### ASSIGNMENT
In the data below, one line contains "resolve ambiguous names.</span></span>" and a later one contains "more matching rows.</span></span>". Print both, with every line between them, exactly and alone.

[Data records]

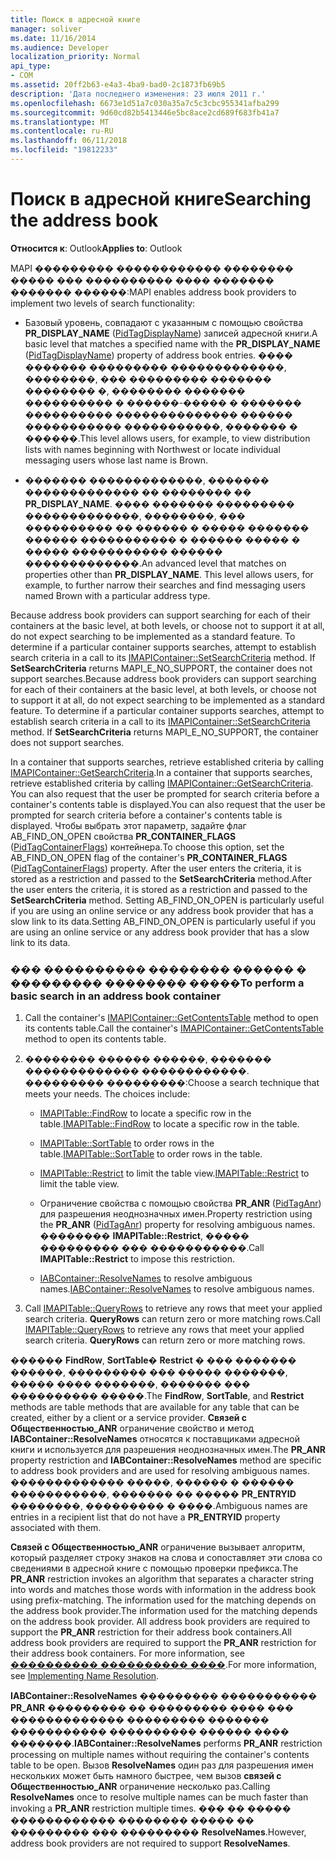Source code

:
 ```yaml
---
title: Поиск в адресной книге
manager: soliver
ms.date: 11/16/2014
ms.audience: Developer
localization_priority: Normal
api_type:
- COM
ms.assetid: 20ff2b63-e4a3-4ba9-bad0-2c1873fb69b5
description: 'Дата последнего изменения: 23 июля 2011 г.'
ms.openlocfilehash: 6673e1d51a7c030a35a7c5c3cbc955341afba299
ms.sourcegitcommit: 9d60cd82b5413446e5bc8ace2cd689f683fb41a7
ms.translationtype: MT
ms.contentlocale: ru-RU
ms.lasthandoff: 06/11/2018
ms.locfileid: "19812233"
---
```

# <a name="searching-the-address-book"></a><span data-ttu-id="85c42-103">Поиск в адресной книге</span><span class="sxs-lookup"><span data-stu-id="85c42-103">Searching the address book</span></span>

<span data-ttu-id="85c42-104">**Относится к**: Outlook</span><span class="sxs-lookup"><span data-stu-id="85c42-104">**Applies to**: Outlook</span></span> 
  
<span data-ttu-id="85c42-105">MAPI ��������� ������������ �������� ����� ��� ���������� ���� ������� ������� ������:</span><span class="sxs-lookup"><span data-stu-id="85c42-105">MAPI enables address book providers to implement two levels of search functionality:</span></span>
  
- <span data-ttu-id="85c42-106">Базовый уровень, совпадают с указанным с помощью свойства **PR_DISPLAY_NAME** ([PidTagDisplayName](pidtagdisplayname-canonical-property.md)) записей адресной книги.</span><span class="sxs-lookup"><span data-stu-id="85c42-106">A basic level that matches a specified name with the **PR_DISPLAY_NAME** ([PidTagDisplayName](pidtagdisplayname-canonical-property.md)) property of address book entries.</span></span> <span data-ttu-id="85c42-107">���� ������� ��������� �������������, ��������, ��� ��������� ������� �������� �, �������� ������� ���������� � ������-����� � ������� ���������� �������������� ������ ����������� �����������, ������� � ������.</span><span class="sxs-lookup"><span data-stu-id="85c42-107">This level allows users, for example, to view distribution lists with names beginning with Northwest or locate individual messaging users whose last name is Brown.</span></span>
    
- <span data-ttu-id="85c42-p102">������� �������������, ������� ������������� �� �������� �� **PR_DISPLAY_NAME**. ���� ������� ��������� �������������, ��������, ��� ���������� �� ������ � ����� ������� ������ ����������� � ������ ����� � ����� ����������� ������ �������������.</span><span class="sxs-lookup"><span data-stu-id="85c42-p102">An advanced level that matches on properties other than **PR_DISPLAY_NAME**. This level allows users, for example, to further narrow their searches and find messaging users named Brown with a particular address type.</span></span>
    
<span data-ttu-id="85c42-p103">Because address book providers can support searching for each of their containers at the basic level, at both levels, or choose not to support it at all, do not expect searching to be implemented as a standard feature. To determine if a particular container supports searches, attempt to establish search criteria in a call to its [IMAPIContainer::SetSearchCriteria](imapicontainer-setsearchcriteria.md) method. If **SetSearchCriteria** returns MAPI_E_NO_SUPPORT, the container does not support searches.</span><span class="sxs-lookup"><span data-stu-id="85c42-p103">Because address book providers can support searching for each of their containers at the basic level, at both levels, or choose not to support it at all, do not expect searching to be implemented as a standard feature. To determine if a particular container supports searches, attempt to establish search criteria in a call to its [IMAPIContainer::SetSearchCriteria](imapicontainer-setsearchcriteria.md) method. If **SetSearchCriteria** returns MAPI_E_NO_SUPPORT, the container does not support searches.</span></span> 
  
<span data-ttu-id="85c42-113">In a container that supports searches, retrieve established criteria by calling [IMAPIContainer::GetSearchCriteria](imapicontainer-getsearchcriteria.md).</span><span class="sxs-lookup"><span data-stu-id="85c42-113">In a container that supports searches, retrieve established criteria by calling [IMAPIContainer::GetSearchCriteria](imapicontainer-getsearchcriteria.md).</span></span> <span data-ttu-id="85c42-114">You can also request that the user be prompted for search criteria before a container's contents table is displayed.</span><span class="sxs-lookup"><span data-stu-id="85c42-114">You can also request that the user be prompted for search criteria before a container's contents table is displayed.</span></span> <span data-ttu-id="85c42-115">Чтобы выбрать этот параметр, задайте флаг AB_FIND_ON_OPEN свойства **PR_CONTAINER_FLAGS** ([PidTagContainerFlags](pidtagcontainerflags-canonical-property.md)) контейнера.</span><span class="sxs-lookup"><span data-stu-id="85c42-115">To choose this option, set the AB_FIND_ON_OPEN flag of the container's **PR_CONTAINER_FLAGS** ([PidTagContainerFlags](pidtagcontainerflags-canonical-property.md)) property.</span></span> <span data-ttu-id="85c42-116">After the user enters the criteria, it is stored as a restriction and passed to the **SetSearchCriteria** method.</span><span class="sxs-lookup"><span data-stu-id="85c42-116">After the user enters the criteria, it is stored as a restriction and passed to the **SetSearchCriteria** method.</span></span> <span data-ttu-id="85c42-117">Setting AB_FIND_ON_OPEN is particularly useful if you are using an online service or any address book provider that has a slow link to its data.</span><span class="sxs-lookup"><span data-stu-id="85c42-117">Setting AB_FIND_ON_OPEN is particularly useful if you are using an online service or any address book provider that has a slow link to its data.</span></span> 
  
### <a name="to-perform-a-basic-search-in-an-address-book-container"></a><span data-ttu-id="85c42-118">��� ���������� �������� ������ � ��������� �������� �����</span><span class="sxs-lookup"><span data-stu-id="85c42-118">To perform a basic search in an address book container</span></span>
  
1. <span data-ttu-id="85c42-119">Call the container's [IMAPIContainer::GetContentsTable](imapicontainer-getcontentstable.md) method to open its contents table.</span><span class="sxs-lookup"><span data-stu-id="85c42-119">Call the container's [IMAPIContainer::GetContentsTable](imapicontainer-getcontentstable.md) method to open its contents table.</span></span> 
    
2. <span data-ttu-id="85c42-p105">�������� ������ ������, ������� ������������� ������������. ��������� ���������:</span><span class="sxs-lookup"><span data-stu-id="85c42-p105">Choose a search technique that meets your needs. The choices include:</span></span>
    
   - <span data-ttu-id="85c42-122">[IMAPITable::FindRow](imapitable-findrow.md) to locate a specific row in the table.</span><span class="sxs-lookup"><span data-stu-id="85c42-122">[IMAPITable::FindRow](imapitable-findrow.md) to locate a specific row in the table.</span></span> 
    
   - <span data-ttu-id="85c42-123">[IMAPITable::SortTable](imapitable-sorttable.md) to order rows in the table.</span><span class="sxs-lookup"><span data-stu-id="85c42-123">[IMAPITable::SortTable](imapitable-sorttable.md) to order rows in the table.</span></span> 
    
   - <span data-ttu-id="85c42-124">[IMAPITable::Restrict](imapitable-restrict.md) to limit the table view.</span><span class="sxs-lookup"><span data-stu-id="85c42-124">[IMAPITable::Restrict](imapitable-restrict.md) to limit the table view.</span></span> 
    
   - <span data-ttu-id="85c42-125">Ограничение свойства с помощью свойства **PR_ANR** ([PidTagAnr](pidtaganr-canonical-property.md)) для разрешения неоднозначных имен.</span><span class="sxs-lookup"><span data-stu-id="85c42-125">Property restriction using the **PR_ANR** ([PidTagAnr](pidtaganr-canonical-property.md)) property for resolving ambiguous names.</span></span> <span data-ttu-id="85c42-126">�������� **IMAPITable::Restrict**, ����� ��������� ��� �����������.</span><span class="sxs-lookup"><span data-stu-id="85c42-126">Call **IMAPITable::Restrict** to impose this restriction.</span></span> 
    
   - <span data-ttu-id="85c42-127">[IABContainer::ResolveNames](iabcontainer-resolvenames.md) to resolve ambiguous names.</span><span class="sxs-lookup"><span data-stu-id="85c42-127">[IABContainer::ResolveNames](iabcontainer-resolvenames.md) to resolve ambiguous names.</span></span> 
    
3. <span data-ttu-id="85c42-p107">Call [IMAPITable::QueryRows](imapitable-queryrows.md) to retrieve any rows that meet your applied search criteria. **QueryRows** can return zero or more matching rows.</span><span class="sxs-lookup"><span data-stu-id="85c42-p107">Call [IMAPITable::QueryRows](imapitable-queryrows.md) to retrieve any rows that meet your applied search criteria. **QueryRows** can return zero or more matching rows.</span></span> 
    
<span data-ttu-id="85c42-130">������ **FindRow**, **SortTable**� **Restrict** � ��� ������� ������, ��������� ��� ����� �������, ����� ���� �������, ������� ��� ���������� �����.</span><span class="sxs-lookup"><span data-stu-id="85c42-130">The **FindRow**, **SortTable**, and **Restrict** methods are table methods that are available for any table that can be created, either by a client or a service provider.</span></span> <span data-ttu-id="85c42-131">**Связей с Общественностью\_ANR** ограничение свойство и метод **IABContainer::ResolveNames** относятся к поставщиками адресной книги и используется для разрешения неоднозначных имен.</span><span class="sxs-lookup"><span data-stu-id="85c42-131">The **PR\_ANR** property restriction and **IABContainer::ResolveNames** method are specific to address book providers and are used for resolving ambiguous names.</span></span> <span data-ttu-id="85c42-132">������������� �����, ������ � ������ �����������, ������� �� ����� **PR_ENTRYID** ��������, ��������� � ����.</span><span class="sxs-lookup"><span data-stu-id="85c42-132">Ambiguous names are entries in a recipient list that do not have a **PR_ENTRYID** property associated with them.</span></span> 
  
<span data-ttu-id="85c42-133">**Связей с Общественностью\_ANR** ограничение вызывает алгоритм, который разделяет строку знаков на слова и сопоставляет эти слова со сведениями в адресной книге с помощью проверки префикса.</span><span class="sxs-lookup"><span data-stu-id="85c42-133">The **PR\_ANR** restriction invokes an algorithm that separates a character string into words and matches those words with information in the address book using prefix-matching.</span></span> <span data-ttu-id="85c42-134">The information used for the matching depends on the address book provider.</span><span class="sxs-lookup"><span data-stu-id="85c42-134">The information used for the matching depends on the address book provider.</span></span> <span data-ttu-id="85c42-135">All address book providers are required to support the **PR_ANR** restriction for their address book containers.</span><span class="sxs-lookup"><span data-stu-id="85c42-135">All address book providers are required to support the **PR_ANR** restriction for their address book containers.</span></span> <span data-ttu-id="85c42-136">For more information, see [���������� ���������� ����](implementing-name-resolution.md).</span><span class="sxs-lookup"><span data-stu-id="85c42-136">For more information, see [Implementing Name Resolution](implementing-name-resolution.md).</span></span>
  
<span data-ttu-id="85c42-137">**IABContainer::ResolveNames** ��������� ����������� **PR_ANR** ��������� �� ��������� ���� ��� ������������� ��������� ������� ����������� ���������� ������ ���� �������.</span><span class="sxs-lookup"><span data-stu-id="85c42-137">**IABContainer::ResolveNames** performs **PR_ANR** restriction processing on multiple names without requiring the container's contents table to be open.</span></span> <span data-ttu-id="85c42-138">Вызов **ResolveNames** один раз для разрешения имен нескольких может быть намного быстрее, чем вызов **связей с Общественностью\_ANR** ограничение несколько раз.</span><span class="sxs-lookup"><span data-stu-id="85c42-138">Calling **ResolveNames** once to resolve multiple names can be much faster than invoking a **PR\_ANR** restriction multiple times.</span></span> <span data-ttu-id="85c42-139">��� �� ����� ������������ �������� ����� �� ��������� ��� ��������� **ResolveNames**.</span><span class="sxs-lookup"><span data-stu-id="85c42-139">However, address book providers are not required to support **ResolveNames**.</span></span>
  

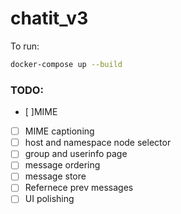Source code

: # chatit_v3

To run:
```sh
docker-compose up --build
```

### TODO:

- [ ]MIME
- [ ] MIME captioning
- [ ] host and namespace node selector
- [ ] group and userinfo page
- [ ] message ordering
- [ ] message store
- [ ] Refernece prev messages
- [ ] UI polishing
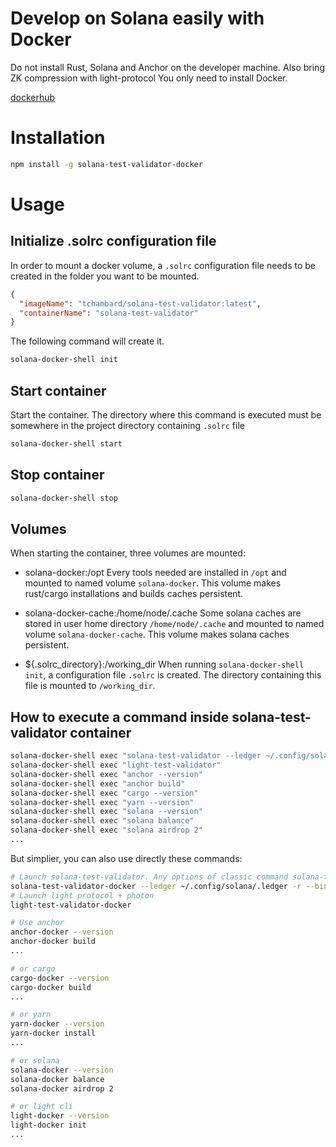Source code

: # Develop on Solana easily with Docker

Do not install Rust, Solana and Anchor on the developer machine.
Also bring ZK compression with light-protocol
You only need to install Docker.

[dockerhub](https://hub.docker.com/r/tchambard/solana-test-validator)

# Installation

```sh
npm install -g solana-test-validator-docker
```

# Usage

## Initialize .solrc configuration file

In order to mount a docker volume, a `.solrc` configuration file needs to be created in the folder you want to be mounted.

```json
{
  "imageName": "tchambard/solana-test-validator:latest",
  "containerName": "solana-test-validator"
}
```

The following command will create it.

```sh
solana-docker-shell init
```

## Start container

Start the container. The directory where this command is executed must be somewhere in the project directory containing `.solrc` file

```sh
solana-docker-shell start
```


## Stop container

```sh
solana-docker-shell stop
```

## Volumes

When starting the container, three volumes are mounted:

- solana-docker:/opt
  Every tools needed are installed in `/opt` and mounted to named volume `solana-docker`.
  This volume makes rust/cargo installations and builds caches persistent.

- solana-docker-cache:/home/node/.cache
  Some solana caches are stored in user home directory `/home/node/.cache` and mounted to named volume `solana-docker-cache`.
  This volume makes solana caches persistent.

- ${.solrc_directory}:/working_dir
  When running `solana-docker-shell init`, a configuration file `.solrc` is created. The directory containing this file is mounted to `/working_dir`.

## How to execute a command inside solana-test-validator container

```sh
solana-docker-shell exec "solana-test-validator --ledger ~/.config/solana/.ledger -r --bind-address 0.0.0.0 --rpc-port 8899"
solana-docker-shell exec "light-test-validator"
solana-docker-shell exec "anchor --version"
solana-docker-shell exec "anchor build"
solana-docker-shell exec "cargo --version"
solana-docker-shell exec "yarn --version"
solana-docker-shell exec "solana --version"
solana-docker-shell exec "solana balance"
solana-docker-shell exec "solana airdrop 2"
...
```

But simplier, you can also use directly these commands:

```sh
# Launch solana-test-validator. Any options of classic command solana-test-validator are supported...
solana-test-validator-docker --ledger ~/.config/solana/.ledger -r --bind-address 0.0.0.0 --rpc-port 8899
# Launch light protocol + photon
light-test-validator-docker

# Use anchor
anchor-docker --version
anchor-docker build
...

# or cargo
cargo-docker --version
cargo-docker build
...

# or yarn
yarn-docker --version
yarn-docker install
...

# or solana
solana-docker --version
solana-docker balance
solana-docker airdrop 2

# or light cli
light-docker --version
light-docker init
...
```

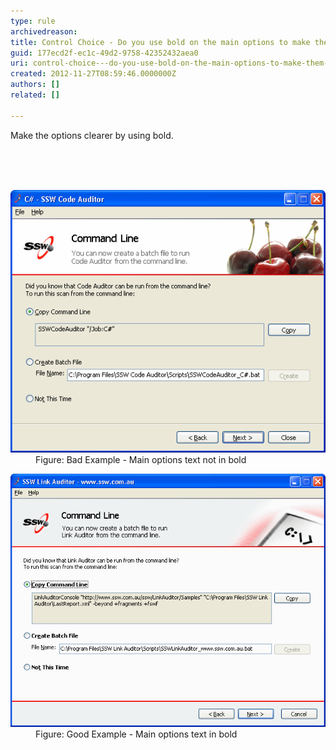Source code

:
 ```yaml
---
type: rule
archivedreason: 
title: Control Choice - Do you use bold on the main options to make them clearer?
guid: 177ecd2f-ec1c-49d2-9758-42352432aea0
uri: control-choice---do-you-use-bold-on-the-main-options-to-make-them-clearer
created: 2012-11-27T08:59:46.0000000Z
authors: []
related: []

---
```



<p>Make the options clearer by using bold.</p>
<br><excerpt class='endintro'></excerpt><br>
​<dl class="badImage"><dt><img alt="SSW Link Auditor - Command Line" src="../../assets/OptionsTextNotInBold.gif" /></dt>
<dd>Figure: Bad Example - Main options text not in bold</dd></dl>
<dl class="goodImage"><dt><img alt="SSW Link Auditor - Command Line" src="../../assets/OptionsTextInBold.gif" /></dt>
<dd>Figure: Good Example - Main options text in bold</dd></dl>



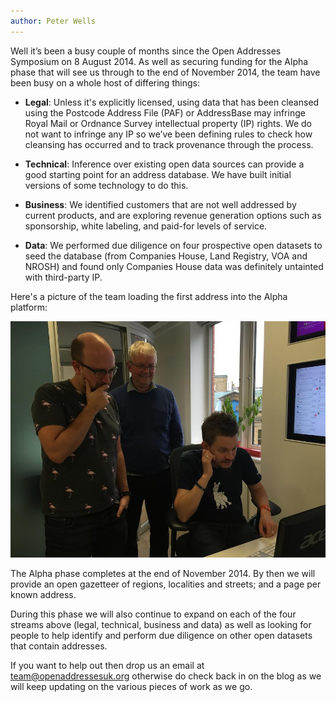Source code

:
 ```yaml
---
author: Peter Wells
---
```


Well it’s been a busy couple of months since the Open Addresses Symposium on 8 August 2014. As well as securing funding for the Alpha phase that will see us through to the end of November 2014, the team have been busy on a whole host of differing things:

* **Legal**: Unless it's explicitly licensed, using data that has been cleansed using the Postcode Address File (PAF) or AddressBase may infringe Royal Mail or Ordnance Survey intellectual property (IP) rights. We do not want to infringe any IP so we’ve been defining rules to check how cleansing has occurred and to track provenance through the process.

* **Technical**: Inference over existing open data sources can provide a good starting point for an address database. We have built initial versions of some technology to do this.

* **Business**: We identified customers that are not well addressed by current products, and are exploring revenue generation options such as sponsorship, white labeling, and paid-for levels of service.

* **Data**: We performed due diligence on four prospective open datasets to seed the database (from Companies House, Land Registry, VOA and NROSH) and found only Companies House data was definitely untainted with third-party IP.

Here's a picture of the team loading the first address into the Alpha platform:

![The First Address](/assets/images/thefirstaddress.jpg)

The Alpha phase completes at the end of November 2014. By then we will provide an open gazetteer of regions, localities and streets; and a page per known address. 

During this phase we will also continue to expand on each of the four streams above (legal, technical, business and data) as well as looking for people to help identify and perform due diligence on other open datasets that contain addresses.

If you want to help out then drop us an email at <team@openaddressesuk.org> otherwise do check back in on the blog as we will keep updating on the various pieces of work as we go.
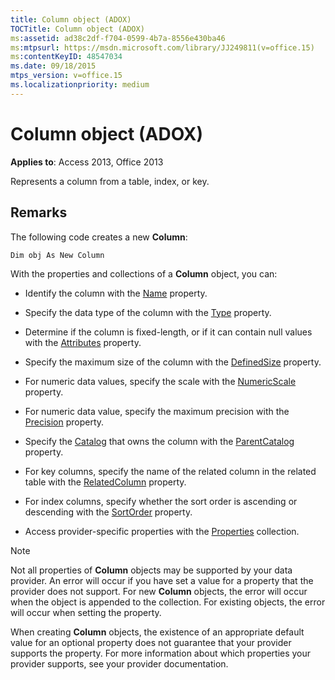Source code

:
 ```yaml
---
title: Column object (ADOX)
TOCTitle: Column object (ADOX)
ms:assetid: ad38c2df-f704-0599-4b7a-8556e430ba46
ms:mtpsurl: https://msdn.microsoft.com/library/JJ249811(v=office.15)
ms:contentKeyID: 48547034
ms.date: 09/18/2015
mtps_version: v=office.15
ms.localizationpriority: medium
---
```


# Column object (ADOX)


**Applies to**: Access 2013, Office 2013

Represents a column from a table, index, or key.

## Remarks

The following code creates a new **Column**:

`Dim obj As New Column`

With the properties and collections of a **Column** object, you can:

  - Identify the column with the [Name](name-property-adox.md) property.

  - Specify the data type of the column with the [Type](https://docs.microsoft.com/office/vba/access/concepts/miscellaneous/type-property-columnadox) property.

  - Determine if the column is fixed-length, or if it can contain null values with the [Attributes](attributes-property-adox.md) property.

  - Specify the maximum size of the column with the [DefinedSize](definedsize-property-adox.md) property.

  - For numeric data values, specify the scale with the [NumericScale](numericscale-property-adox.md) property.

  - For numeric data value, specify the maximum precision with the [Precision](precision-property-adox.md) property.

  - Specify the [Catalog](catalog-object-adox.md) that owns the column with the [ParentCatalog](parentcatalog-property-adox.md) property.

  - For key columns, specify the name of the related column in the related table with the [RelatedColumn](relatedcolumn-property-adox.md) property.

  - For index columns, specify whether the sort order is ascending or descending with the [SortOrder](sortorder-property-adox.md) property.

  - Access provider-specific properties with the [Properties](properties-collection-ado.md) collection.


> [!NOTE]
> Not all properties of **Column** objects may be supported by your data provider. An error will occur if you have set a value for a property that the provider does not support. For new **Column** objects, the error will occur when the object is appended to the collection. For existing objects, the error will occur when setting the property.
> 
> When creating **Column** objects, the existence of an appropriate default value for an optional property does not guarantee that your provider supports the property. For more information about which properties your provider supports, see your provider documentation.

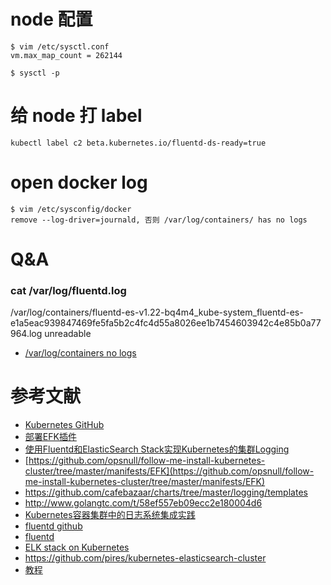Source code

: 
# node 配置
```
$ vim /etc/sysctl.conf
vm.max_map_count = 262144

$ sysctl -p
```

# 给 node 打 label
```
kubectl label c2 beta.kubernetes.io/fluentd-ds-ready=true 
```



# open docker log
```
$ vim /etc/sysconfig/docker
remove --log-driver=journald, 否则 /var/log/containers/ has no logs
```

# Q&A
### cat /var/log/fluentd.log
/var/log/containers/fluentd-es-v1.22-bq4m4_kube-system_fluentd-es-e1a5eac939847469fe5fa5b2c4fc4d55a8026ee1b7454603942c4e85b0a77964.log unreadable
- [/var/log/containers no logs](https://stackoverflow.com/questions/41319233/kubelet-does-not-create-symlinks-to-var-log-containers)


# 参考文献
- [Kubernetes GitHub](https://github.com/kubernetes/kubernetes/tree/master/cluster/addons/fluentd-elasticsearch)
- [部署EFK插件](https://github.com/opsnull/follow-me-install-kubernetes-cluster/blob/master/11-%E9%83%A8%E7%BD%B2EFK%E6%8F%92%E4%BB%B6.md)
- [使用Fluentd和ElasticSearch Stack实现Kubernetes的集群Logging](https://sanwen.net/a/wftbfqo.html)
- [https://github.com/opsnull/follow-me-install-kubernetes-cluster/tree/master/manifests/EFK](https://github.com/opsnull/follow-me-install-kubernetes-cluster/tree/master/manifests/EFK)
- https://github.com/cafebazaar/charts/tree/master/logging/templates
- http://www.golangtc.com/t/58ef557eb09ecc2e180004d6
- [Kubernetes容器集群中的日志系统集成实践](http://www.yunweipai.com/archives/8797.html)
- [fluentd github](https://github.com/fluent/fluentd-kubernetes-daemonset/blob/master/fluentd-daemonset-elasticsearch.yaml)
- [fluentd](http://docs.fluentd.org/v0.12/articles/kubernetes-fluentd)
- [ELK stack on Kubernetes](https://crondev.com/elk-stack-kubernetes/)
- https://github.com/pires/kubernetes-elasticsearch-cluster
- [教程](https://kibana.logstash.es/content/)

### RESULT OF THE TASK
   - <span data-ttu-id="85c42-127">[IABContainer::ResolveNames](iabcontainer-resolvenames.md) to resolve ambiguous names.</span><span class="sxs-lookup"><span data-stu-id="85c42-127">[IABContainer::ResolveNames](iabcontainer-resolvenames.md) to resolve ambiguous names.</span></span> 
    
3. <span data-ttu-id="85c42-p107">Call [IMAPITable::QueryRows](imapitable-queryrows.md) to retrieve any rows that meet your applied search criteria. **QueryRows** can return zero or more matching rows.</span><span class="sxs-lookup"><span data-stu-id="85c42-p107">Call [IMAPITable::QueryRows](imapitable-queryrows.md) to retrieve any rows that meet your applied search criteria. **QueryRows** can return zero or more matching rows.</span></span> 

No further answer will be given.